The app also contains has the ability to translate into several languages (online), access several Catholic radio stations (online) and Mass Times (online). The Catechism can be accessed (online) as well as many Vatican Documents. There is now an EWTN section, which I haven’t had much time to explore, yet.
I mainly use this app for my prayer book and I wouldn’t be without it! If you are looking for a prayer book type app for your phone or other device, I highly recommend Laudate. The best part – it’s FREE!

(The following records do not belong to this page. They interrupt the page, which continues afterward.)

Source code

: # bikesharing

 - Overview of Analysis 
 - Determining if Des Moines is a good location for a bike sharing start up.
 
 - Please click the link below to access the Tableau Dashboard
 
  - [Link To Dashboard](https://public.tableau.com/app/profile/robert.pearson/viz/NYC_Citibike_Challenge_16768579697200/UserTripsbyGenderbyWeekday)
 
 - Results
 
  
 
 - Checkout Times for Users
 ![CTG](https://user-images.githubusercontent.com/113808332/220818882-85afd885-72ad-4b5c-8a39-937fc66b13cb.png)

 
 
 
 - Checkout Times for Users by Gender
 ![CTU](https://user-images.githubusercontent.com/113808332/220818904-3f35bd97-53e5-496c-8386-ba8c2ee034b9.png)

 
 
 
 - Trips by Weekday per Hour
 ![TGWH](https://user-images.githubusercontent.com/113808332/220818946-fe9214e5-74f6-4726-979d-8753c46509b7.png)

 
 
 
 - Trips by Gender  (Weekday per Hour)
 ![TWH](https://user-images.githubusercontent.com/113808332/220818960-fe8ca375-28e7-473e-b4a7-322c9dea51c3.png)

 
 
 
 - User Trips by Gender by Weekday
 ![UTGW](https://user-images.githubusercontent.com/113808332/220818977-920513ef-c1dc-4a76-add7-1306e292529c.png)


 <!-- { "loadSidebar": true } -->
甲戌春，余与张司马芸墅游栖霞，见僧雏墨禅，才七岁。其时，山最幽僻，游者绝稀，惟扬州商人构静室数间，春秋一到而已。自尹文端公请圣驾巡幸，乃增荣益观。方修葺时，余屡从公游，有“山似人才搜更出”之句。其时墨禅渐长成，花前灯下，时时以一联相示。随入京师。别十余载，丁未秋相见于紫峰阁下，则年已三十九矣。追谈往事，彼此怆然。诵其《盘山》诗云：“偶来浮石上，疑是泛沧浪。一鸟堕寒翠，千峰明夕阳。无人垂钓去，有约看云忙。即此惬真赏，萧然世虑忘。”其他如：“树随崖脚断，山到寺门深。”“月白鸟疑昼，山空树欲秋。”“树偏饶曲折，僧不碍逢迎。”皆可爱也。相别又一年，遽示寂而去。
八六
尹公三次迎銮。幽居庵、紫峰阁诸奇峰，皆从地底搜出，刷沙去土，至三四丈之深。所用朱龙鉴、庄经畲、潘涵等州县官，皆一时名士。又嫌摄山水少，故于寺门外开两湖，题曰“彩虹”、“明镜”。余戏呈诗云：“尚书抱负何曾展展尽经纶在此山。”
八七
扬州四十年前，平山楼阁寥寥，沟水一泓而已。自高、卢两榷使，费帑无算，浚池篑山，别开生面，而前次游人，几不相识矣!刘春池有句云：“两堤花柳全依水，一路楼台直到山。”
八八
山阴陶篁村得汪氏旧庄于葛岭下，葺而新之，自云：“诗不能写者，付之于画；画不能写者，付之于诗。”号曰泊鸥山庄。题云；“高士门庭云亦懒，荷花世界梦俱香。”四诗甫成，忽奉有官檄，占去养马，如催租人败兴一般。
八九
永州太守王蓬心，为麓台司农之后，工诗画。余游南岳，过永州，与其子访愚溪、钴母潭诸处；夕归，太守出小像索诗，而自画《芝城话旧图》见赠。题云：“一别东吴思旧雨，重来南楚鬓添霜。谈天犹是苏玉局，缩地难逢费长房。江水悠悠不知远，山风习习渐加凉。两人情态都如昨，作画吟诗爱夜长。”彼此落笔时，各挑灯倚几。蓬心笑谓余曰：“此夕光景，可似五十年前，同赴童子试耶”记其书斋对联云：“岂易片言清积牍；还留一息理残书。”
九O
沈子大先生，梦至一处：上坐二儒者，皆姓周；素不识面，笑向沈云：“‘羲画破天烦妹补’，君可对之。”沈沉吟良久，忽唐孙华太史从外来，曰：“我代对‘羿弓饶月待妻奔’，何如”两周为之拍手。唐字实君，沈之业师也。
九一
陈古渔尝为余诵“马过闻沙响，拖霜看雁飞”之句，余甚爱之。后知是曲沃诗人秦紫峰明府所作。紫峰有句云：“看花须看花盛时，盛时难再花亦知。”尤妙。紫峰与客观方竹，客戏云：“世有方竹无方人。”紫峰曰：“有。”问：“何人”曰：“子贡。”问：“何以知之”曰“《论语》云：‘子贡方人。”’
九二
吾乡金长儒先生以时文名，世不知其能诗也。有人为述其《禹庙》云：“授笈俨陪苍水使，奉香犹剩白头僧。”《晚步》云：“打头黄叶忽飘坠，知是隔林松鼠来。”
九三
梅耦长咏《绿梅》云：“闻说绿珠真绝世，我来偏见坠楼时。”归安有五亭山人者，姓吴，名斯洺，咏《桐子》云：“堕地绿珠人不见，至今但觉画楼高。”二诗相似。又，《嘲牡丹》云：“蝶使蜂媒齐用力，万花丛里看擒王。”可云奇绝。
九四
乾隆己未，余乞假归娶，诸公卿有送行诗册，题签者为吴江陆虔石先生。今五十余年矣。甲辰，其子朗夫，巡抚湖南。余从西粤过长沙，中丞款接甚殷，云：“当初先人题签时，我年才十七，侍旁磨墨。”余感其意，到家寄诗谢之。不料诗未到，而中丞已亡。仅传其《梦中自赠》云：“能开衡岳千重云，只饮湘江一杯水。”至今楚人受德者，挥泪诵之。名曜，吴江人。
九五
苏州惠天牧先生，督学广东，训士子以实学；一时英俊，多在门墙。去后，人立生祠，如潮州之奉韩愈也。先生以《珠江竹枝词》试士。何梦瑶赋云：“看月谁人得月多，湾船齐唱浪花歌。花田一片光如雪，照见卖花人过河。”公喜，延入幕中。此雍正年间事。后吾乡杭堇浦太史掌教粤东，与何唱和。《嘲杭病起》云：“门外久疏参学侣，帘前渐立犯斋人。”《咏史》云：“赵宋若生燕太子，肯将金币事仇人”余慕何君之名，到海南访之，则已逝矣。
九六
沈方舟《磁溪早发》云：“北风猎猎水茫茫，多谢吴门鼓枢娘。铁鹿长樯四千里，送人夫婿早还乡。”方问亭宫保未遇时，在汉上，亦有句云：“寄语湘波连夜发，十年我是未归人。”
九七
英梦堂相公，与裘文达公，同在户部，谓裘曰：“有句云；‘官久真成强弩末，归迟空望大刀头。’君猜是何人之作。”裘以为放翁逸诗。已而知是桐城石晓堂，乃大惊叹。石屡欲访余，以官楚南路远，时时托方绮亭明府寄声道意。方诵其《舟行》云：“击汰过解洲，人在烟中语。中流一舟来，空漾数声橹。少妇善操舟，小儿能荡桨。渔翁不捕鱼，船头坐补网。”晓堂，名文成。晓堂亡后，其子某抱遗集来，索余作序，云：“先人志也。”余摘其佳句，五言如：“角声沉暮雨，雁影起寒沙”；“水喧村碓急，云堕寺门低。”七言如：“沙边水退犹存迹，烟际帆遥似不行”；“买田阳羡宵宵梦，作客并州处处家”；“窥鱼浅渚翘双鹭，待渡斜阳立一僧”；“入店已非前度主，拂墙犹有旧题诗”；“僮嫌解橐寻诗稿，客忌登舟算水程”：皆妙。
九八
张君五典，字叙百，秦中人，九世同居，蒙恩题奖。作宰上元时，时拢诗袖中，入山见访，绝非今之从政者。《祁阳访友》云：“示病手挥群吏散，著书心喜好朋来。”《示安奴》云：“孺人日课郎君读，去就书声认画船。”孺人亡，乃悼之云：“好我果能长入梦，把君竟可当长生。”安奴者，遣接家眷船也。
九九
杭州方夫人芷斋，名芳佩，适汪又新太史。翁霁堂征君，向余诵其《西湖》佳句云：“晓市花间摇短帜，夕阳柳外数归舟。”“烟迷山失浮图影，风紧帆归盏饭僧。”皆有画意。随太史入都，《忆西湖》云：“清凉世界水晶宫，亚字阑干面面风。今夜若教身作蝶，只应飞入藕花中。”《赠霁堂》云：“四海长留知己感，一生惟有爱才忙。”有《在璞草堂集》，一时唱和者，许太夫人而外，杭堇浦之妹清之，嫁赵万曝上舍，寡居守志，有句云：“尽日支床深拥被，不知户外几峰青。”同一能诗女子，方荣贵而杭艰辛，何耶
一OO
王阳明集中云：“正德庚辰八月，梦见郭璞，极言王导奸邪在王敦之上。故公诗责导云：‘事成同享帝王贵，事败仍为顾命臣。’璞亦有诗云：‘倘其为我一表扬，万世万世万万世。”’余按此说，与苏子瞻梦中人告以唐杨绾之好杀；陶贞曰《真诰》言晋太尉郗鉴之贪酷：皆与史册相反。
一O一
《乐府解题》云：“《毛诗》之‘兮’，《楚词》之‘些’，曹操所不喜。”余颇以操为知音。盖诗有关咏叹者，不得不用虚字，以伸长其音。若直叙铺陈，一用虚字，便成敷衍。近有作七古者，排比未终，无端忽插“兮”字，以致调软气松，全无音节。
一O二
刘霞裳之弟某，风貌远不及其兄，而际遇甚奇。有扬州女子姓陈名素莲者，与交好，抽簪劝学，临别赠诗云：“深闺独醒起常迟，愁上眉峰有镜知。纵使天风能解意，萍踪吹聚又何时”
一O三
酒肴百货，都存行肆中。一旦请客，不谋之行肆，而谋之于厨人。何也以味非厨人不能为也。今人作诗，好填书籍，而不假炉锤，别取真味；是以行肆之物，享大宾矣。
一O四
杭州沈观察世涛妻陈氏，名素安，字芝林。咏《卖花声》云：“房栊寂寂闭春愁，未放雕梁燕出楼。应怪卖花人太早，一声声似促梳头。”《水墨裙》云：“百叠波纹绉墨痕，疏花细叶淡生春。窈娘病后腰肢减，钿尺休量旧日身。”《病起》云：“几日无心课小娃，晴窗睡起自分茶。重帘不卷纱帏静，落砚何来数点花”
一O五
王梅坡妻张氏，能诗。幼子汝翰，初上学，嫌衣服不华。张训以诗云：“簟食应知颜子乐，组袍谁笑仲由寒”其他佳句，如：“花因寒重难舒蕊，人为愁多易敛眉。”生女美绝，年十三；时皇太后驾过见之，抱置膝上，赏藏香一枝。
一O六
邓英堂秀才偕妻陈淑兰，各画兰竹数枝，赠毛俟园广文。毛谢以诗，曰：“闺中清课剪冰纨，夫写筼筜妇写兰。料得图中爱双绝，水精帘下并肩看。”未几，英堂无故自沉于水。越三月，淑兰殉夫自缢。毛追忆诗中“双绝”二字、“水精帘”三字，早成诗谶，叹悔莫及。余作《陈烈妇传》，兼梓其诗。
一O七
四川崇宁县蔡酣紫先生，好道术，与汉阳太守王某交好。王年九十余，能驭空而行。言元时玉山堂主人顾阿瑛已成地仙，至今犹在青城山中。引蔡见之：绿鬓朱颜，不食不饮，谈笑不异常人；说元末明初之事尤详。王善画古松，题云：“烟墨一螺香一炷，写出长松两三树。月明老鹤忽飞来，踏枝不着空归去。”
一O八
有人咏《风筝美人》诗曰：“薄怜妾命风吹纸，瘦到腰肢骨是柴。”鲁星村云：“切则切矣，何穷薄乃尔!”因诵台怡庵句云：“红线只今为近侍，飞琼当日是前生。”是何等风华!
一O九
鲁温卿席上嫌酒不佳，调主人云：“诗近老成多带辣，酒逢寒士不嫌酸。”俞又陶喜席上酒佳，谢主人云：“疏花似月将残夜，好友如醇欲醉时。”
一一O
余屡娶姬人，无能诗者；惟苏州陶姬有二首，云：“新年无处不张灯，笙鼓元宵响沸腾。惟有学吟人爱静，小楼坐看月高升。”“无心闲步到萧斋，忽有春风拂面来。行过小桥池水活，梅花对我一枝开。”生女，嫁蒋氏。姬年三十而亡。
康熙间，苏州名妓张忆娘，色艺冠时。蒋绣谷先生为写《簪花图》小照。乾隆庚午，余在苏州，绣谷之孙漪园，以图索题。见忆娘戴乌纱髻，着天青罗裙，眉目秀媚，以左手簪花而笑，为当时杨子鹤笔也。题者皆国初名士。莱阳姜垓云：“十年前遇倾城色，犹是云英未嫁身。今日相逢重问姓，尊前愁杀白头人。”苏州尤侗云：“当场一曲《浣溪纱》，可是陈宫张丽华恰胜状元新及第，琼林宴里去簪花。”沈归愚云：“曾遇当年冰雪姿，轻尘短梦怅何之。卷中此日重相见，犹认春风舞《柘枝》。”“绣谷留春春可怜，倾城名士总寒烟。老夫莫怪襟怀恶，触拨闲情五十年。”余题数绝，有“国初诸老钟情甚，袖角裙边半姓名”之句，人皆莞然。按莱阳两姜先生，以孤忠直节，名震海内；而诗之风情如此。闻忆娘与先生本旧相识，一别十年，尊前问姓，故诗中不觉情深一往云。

– Since 2006, Sr. Julie and Sr. Maxine have been answering questions about living life as a consecrated religious, as well as helping others to discern what their individual vocation in life is. The Sisters, Servants of the Immaculate Heart of Mary, started A Nun’s Life online ministry to provide information and encourage vocations to religious life. Their excellent blog, entertaining podcasts, forums and other resources, including how to become a nun, offer lots of food for thought for anyone who’s ever wondered why women become nuns and what a religious woman’s life is like. In addition to the website, the sisters maintain a presence on Twitter, Facebook and You Tube. http://www.anunslife.org/
http://www.osb.org/ – The Benedictine order is noted for its life of simplicity and contemplation. Many monasteries run their own farms and practice sustainable living. Guided by the Rule of Benedict, written in the 6th century A.D. these men and women exude a peace and joy that stems from their immersion in “ora et labora”, prayer and work. Yet, where can the layperson start who wishes to emulate thier pursuit of holiness in the real world? I almost wish there was a “Rule of Benedict for Dummies” that would sort through the more difficult language and give a simple outline of life for dense minds such as mine. Since I have not yet discovered this instruction manual, I have been finding it very helpful to peruse the Daily Reading from the Rule on www.osb.org, underneath which is a link to St. John’s Abbey’s Daily Reflection on the Rule. Taking the Rule in tiny bites and applying it to my life just may help me get a little more on track with the way God wants me to live.